How to reason about efficiency of different score/mask mod functions

pytorch-labs / attention-gym

Helpful tools and examples for working with flex-attention

BSD 3-Clause "New" or "Revised" License

475 stars 23 forks source link

How to reason about efficiency of different score/mask mod functions #63

Open alex-hh opened 1 month ago

alex-hh commented 1 month ago

Hi,

The fact that it's possible to create arbitrary score mod / mask mod patterns is really powerful!

I'm wondering if there is any way to reason about the efficiency of different masking patterns (if this is a relevant consideration)?

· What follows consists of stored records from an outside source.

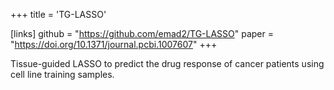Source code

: +++
title = 'TG-LASSO'

[links]
    github = "https://github.com/emad2/TG-LASSO"
    paper = "https://doi.org/10.1371/journal.pcbi.1007607"
+++

Tissue-guided LASSO to predict the drug response of cancer patients using cell line training samples.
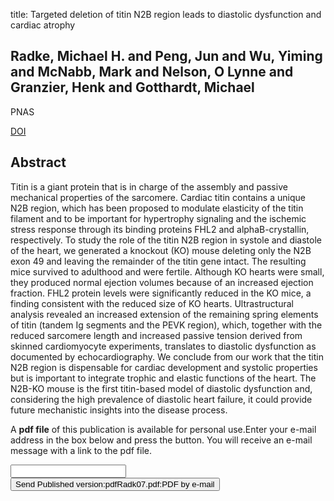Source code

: title: Targeted deletion of titin N2B region leads to diastolic dysfunction and cardiac atrophy

## Radke, Michael H. and Peng, Jun and Wu, Yiming and McNabb, Mark and Nelson, O Lynne and Granzier, Henk and Gotthardt, Michael
PNAS

<a href="https://doi.org/10.1073/pnas.0608543104">DOI</a>

## Abstract
Titin is a giant protein that is in charge of the assembly and passive mechanical properties of the sarcomere. Cardiac titin contains a unique N2B region, which has been proposed to modulate elasticity of the titin filament and to be important for hypertrophy signaling and the ischemic stress response through its binding proteins FHL2 and alphaB-crystallin, respectively. To study the role of the titin N2B region in systole and diastole of the heart, we generated a knockout (KO) mouse deleting only the N2B exon 49 and leaving the remainder of the titin gene intact. The resulting mice survived to adulthood and were fertile. Although KO hearts were small, they produced normal ejection volumes because of an increased ejection fraction. FHL2 protein levels were significantly reduced in the KO mice, a finding consistent with the reduced size of KO hearts. Ultrastructural analysis revealed an increased extension of the remaining spring elements of titin (tandem Ig segments and the PEVK region), which, together with the reduced sarcomere length and increased passive tension derived from skinned cardiomyocyte experiments, translates to diastolic dysfunction as documented by echocardiography. We conclude from our work that the titin N2B region is dispensable for cardiac development and systolic properties but is important to integrate trophic and elastic functions of the heart. The N2B-KO mouse is the first titin-based model of diastolic dysfunction and, considering the high prevalence of diastolic heart failure, it could provide future mechanistic insights into the disease process.

A <b>pdf file</b> of this publication is available for personal use.Enter your e-mail address in the box below and press the button. You will receive an e-mail message with a link to the pdf file.
<form action="sender.php">  <input type="text" name="email">  <input type="submit" value="Send Published version:pdfRadk07.pdf:PDF by e-mail"></form>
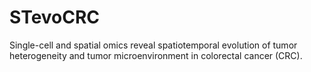# STevoCRC
Single-cell and spatial omics reveal spatiotemporal evolution of tumor heterogeneity and tumor microenvironment in colorectal cancer (CRC).
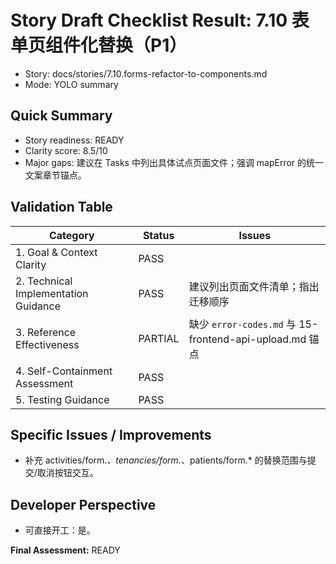 # Story Draft Checklist Result: 7.10 表单页组件化替换（P1）

- Story: docs/stories/7.10.forms-refactor-to-components.md
- Mode: YOLO summary

## Quick Summary
- Story readiness: READY
- Clarity score: 8.5/10
- Major gaps: 建议在 Tasks 中列出具体试点页面文件；强调 mapError 的统一文案章节锚点。

## Validation Table
| Category                             | Status   | Issues |
| ------------------------------------ | -------- | ------ |
| 1. Goal & Context Clarity            | PASS     |        |
| 2. Technical Implementation Guidance | PASS     | 建议列出页面文件清单；指出迁移顺序 |
| 3. Reference Effectiveness           | PARTIAL  | 缺少 `error-codes.md` 与 15-frontend-api-upload.md 锚点 |
| 4. Self-Containment Assessment       | PASS     |        |
| 5. Testing Guidance                  | PASS     |        |

## Specific Issues / Improvements
- 补充 activities/form.*、tenancies/form.*、patients/form.* 的替换范围与提交/取消按钮交互。

## Developer Perspective
- 可直接开工：是。

**Final Assessment:** READY

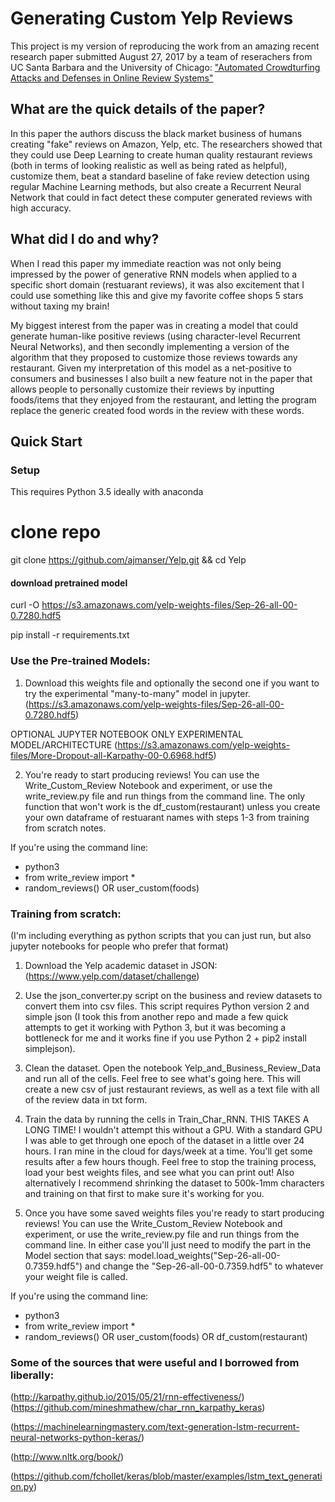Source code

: # Generating Custom Yelp Reviews
This project is my version of reproducing the work from an amazing recent research paper submitted August 27, 2017 by a team of reserachers from UC Santa Barbara and the University of Chicago:
["Automated Crowdturfing Attacks and Defenses in Online Review Systems"](https://arxiv.org/abs/1708.08151)

## What are the quick details of the paper?
In this paper the authors discuss the black market business of humans creating "fake" reviews on Amazon, Yelp, etc.  The researchers showed that they could use Deep Learning to create human quality restaurant reviews (both in terms of looking realistic as well as being rated as helpful), customize them, beat a standard baseline of fake review detection using regular Machine Learning methods, but also create a Recurrent Neural Network that could in fact detect these computer generated reviews with high accuracy. 

## What did I do and why?
When I read this paper my immediate reaction was not only being impressed by the power of generative RNN models when applied to a specific short domain (restuarant reviews), it was also excitement that I could use something like this and give my favorite coffee shops 5 stars without taxing my brain!

My biggest interest from the paper was in creating a model that could generate human-like positive reviews (using character-level Recurrent Neural Networks), and then secondly implementing a version of the algorithm that they proposed to customize those reviews towards any restaurant.  Given my interpretation of this model as a net-positive to consumers and businesses I also built a new feature not in the paper that allows people to personally customize their reviews by inputting foods/items that they enjoyed from the restaurant, and letting the program replace the generic created food words in the review with these words.

## Quick Start

### Setup
This requires Python 3.5 ideally with anaconda
# clone repo
git clone https://github.com/ajmanser/Yelp.git && cd Yelp

#### download pretrained model
curl -O https://s3.amazonaws.com/yelp-weights-files/Sep-26-all-00-0.7280.hdf5

pip install -r requirements.txt

### Use the Pre-trained Models:
1.  Download this weights file and optionally the second one if you want to try the experimental "many-to-many" model in jupyter.
(https://s3.amazonaws.com/yelp-weights-files/Sep-26-all-00-0.7280.hdf5)

OPTIONAL JUPYTER NOTEBOOK ONLY EXPERIMENTAL MODEL/ARCHITECTURE
(https://s3.amazonaws.com/yelp-weights-files/More-Dropout-all-Karpathy-00-0.6968.hdf5)


2.  You're ready to start producing reviews!  You can use the Write_Custom_Review Notebook and experiment, or use the write_review.py file and run things from the command line.  The only function that won't work is the df_custom(restaurant) unless you create your own dataframe of restuarant names with steps 1-3 from training from scratch notes. 

If you're using the command line:
*  python3
*  from write_review import *
*  random_reviews()  OR user_custom(foods)


### Training from scratch:
(I'm including everything as python scripts that you can just run, but also jupyter notebooks for people who prefer that format)

1.  Download the Yelp academic dataset in JSON:
(https://www.yelp.com/dataset/challenge)

2.  Use the json_converter.py script on the business and review datasets to convert them into csv files.  This script requires Python version 2 and simple json (I took this from another repo and made a few quick attempts to get it working with Python 3, but it was becoming a bottleneck for me and it works fine if you use Python 2 + pip2 install simplejson).

3.  Clean the dataset.  Open the notebook Yelp_and_Business_Review_Data and run all of the cells.  Feel free to see what's going here.  This will create a new csv of just restaurant reviews, as well as a text file with all of the review data in txt form.

4.  Train the data by running the cells in Train_Char_RNN.  THIS TAKES A LONG TIME!  I wouldn't attempt this without a GPU.  With a standard GPU I was able to get through one epoch of the dataset in a little over 24 hours.  I ran mine in the cloud for days/week at a time.  You'll get some results after a few hours though.  Feel free to stop the training process, load your best weights files, and see what you can print out!  Also alternatively I recommend shrinking the dataset to 500k-1mm characters and training on that first to make sure it's working for you.

5.  Once you have some saved weights files you're ready to start producing reviews!  You can use the Write_Custom_Review Notebook and experiment, or use the write_review.py file and run things from the command line.  In either case you'll just need to modify the part in the Model section that says: model.load_weights("Sep-26-all-00-0.7359.hdf5") and change the "Sep-26-all-00-0.7359.hdf5" to whatever your weight file is called.

If you're using the command line:
*  python3
*  from write_review import *
*  random_reviews()  OR user_custom(foods) OR df_custom(restaurant) 


### Some of the sources that were useful and I borrowed from liberally:
(http://karpathy.github.io/2015/05/21/rnn-effectiveness/)
(https://github.com/mineshmathew/char_rnn_karpathy_keras)

(https://machinelearningmastery.com/text-generation-lstm-recurrent-neural-networks-python-keras/)

(http://www.nltk.org/book/)

(https://github.com/fchollet/keras/blob/master/examples/lstm_text_generation.py)
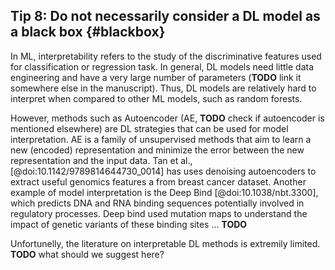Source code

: ## Tip 8: Do not necessarily consider a DL model as a black box {#blackbox}

In ML, interpretability refers to the study of the discriminative features used for classification or regression task. In general, DL models need little data engineering and have a very large number of parameters (**TODO** link it somewhere else in the manuscript). Thus, DL models are relatively hard to interpret when compared to other ML models, such as random forests.

However, methods such as Autoencoder (AE, **TODO** check if autoencoder is mentioned elsewhere) are DL strategies that can be used for model interpretation. AE is a family of unsupervised methods that aim to learn a new (encoded) representation and minimize the error between the new representation and the input data. Tan et al., [@doi:10.1142/9789814644730_0014] has uses denoising autoencoders to extract useful genomics features a from breast cancer dataset. Another example of  model interpretation is the Deep Bind [@doi:10.1038/nbt.3300], which predicts DNA and RNA binding sequences potentially involved in regulatory processes. Deep bind used mutation maps to understand the impact of genetic variants of these binding sites ... **TODO** 

Unfortunelly, the literature on interpretable DL methods is extremily limited. **TODO** what should we suggest here?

For example, is a 'full' score_mod e.g. returning bias[b, h, i, j], where bias is some explicitly materialised attention bias tensor going to yield any efficiency gains over manually adding the bias to the attention logits? What are the relative efficiencies of e.g. structured and random sparsity patterns in mask_mod?

Thanks

Chillee commented 4 weeks ago

@alex-hh Generally speaking, the less memory you have to access from outside the kernel, the better. So loading from a full bias (i.e. size S^2) is going to be slower than loading from a 1d bias (i.e. size S), which is going to be slower than loading from.

For sparsity, FlexAttention is fundamentally block-sparse. So pure random sparsity is unlikely to help much.

alex-hh commented 4 weeks ago

Thanks for the reply! Got it re the memory.

Regarding block sparsity - does this mean that given a particular mask_mod pattern, there is potentially an optimal way of permuting the inputs before applying flex attention?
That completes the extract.